Fig. 77.—A Korean servant (after Hough).

It seems certain, as in the original carving the woman is shown with a burden on her head and in the act of driving a calf before her, that she is a representative of the peasant class. In the Korea at the present day, women of the lower orders, although they adopt a jacket which covers their arms and shoulders, wear so short an one that as there is no garment beneath it leaves their breasts quite bare. (See Figure [77].) Such an arrangement would obviously facilitate the nursing of children, and this fact has been advanced as the reason for its adoption. Still it may be merely a fashion such as some women, at the other end of the social scale, once adopted in our non-tropical country. In the time of James I of England, the noble ladies, while they wore an exaggerated ruff round their necks, nevertheless had their dresses cut away from just below it almost to their waists.

Fig. 78.—A short kilt.

The short kilt now worn in Scotland represents the lower part of the belted plaid, and is in fact a petticoat and specially interesting, seeing that it is a survival of this type as a man’s garment. Of the origin of the sporran which is worn in front of the kilt, little seems to be known, and though it recalls to mind the time when men were clothed in skins, it forms a pouch as well as an ornament, and possibly also may have been useful as a protection. (See Figure [78].)

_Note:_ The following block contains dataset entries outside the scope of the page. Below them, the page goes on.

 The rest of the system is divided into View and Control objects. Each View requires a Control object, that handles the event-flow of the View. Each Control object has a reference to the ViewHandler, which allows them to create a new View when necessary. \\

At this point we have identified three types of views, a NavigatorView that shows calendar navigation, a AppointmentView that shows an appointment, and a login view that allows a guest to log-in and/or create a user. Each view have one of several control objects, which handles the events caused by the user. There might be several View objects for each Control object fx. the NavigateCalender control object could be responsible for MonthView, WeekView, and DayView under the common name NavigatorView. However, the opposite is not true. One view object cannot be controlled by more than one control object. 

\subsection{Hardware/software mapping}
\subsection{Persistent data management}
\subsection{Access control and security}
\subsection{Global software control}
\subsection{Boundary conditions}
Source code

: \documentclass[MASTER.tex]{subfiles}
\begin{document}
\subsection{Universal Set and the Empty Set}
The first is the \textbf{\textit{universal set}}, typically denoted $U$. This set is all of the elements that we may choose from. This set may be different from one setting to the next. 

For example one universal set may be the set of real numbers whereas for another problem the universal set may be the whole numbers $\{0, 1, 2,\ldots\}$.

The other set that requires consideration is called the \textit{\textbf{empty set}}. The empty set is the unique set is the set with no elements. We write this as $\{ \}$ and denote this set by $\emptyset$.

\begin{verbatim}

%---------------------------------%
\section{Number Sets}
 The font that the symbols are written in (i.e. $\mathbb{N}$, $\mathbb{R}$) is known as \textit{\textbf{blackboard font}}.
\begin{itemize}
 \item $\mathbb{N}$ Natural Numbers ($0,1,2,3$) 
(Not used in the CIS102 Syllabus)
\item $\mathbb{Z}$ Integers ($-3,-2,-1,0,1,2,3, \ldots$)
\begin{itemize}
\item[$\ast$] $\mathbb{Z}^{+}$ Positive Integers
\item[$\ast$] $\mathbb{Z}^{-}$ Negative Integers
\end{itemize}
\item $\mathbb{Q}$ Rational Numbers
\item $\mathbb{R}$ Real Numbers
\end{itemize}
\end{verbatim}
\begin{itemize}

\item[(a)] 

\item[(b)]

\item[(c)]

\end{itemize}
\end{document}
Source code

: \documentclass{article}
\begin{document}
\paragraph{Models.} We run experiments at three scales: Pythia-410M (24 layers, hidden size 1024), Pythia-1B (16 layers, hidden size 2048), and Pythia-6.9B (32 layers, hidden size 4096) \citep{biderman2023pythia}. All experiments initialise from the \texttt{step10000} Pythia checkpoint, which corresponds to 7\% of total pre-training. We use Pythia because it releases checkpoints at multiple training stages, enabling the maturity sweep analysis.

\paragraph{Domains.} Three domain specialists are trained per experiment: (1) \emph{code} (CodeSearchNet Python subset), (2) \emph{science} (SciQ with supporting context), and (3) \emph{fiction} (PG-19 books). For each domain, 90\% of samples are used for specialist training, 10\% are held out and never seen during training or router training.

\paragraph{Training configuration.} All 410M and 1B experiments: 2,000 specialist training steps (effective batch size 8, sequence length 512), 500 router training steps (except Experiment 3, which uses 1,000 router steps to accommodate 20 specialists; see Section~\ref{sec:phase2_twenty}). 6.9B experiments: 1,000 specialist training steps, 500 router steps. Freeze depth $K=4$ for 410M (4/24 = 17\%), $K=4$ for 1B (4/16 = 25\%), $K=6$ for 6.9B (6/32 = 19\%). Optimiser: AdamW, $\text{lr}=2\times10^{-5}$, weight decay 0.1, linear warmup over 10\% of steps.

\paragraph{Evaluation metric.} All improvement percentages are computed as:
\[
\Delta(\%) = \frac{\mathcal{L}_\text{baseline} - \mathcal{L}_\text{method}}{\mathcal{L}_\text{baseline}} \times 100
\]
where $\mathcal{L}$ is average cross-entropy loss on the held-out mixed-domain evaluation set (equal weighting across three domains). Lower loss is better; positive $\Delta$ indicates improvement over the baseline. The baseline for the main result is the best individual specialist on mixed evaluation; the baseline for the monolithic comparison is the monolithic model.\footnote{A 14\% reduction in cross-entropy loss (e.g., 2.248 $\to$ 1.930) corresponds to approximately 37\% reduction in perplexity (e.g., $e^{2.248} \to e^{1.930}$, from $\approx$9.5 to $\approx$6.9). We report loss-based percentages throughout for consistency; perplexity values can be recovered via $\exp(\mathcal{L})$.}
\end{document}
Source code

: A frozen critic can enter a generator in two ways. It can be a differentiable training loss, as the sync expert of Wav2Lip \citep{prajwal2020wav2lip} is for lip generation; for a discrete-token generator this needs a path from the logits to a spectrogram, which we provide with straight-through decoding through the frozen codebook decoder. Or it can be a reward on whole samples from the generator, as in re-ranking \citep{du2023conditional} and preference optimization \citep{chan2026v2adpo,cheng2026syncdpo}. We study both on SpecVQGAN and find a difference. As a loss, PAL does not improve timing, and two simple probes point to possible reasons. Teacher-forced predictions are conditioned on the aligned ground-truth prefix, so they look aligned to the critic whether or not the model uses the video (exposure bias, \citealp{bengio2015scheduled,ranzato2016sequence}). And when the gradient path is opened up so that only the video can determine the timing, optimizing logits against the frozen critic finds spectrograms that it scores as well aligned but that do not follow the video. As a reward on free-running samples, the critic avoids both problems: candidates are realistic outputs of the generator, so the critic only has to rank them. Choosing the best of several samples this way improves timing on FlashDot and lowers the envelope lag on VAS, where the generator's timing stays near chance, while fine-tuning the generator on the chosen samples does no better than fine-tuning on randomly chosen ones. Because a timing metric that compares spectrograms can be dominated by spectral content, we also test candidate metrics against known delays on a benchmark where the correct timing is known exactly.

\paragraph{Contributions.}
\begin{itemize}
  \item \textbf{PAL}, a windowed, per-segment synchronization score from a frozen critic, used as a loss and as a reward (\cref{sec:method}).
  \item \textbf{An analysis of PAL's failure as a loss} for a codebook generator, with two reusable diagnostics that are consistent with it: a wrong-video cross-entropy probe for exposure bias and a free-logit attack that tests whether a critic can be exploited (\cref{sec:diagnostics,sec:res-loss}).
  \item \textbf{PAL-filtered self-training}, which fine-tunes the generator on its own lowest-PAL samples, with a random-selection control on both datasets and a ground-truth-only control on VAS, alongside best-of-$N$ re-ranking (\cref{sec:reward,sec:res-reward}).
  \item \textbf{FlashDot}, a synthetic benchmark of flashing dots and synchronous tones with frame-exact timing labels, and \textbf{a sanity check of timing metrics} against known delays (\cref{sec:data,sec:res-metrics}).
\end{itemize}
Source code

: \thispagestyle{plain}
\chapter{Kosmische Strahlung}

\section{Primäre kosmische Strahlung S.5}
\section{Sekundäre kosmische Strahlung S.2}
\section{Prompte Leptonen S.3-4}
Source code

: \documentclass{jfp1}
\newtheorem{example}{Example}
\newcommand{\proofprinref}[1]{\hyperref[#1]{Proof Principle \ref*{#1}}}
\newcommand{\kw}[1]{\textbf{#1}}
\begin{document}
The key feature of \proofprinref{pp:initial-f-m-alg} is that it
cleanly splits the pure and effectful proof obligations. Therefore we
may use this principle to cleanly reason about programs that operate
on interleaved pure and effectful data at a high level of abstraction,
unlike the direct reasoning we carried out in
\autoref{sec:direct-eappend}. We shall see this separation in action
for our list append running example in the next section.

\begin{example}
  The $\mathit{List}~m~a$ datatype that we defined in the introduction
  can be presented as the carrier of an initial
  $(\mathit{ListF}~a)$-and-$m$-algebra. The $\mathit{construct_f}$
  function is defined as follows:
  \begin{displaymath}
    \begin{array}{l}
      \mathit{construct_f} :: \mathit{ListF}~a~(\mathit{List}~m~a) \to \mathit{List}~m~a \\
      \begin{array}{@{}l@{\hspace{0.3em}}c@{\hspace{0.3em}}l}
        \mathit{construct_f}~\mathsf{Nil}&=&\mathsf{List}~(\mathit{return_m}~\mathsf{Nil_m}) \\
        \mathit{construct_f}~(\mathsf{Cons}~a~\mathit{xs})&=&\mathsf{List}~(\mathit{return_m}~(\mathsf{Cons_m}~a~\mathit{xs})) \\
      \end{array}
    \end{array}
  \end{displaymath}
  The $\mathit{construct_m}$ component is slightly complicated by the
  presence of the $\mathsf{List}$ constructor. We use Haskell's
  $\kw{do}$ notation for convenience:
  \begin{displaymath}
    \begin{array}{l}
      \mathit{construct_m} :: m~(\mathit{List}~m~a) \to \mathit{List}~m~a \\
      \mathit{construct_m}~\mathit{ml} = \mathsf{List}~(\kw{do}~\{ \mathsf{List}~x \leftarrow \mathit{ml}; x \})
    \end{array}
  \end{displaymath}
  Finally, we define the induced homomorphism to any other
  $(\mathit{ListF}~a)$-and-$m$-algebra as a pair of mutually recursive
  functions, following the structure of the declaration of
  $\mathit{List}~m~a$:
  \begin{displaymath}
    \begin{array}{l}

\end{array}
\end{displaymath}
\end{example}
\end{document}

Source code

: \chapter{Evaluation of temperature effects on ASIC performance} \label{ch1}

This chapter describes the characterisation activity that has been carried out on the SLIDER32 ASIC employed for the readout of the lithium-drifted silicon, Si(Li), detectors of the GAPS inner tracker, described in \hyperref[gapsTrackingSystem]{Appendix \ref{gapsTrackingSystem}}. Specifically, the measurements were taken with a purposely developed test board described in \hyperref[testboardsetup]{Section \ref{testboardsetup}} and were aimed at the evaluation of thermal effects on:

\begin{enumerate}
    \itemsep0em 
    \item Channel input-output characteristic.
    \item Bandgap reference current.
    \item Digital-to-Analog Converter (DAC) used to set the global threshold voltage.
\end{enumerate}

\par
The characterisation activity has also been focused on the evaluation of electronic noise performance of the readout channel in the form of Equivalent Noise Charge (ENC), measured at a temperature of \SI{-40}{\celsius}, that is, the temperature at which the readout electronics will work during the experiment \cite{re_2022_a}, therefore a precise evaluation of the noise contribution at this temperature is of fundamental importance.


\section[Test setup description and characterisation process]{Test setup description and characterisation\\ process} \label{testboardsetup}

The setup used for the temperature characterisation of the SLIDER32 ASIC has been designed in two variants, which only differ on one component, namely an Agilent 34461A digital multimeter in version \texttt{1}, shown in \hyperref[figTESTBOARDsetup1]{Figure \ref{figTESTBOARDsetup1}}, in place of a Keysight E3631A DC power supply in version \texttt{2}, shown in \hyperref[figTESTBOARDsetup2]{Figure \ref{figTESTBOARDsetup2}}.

Having once derived the petticoat, however, from the ancestral shawl, it is a very simple matter to proceed and evolve a pair of trousers. As a matter of fact, the Eastern women, when they fasten their petticoats between their ankles for convenience in walking, demonstrate the first stage in the production of bifurcated garments.

A single row of stitches will give rise to a kind of divided skirt, while two seams and a single cut made between, and parallel, to them, will produce a pair of trousers.